**Material for the task**
*****
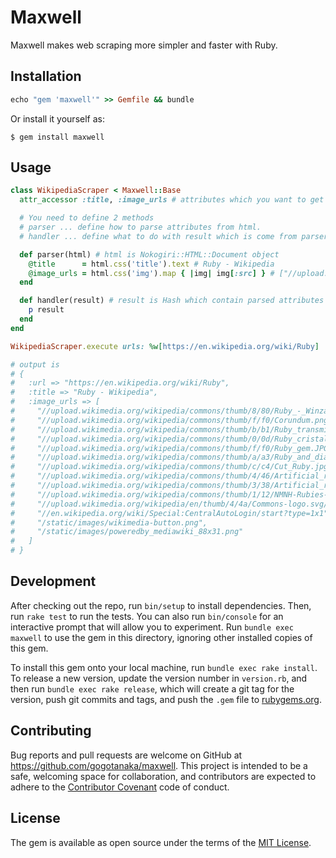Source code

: # Maxwell

Maxwell makes web scraping more simpler and faster with Ruby.

## Installation

```ruby
echo "gem 'maxwell'" >> Gemfile && bundle
```

Or install it yourself as:

    $ gem install maxwell

## Usage

```ruby
class WikipediaScraper < Maxwell::Base
  attr_accessor :title, :image_urls # attributes which you want to get

  # You need to define 2 methods
  # parser ... define how to parse attributes from html.
  # handler ... define what to do with result which is come from parser.

  def parser(html) # html is Nokogiri::HTML::Document object
    @title      = html.css('title').text # Ruby - Wikipedia
    @image_urls = html.css('img').map { |img| img[:src] } # ["//upload.wikimedia.org/wikipedia/commons/thumb/8/80/Ruby_-_Winza%2C_Tanzania.jpg/240px-Ruby_-_Winza%2C_Tanzania.jpg", ...]
  end

  def handler(result) # result is Hash which contain parsed attributes
    p result
  end
end

WikipediaScraper.execute urls: %w[https://en.wikipedia.org/wiki/Ruby]

# output is
# {
#   :url => "https://en.wikipedia.org/wiki/Ruby",
#   :title => "Ruby - Wikipedia",
#   :image_urls => [
#     "//upload.wikimedia.org/wikipedia/commons/thumb/8/80/Ruby_-_Winza%2C_Tanzania.jpg/240px-Ruby_-_Winza%2C_Tanzania.jpg",
#     "//upload.wikimedia.org/wikipedia/commons/thumb/f/f0/Corundum.png/220px-Corundum.png",
#     "//upload.wikimedia.org/wikipedia/commons/thumb/b/b1/Ruby_transmittance.svg/220px-Ruby_transmittance.svg.png",
#     "//upload.wikimedia.org/wikipedia/commons/thumb/0/0d/Ruby_cristal.jpg/100px-Ruby_cristal.jpg",
#     "//upload.wikimedia.org/wikipedia/commons/thumb/f/f0/Ruby_gem.JPG/160px-Ruby_gem.JPG",
#     "//upload.wikimedia.org/wikipedia/commons/thumb/a/a3/Ruby_and_diamond_bracelet.jpg/160px-Ruby_and_diamond_bracelet.jpg",
#     "//upload.wikimedia.org/wikipedia/commons/thumb/c/c4/Cut_Ruby.jpg/158px-Cut_Ruby.jpg",
#     "//upload.wikimedia.org/wikipedia/commons/thumb/4/46/Artificial_ruby_hemisphere_under_a_normal_light.jpg/200px-Artificial_ruby_hemisphere_under_a_normal_light.jpg",
#     "//upload.wikimedia.org/wikipedia/commons/thumb/3/38/Artificial_ruby_hemisphere_under_a_monochromatic_light.jpg/200px-Artificial_ruby_hemisphere_under_a_monochromatic_light.jpg",
#     "//upload.wikimedia.org/wikipedia/commons/thumb/1/12/NMNH-Rubies-CroppedRotated.png/220px-NMNH-Rubies-CroppedRotated.png",
#     "//upload.wikimedia.org/wikipedia/en/thumb/4/4a/Commons-logo.svg/30px-Commons-logo.svg.png",
#     "//en.wikipedia.org/wiki/Special:CentralAutoLogin/start?type=1x1",
#     "/static/images/wikimedia-button.png",
#     "/static/images/poweredby_mediawiki_88x31.png"
#   ]
# }
```

## Development

After checking out the repo, run `bin/setup` to install dependencies. Then, run `rake test` to run the tests. You can also run `bin/console` for an interactive prompt that will allow you to experiment. Run `bundle exec maxwell` to use the gem in this directory, ignoring other installed copies of this gem.

To install this gem onto your local machine, run `bundle exec rake install`. To release a new version, update the version number in `version.rb`, and then run `bundle exec rake release`, which will create a git tag for the version, push git commits and tags, and push the `.gem` file to [rubygems.org](https://rubygems.org).

## Contributing

Bug reports and pull requests are welcome on GitHub at https://github.com/gogotanaka/maxwell. This project is intended to be a safe, welcoming space for collaboration, and contributors are expected to adhere to the [Contributor Covenant](contributor-covenant.org) code of conduct.


## License

The gem is available as open source under the terms of the [MIT License](http://opensource.org/licenses/MIT).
*****
**Task description**
Scan the records for the string "images" and show every line that contains it.

**Answer box**
#     "/static/images/wikimedia-button.png",
#     "/static/images/poweredby_mediawiki_88x31.png"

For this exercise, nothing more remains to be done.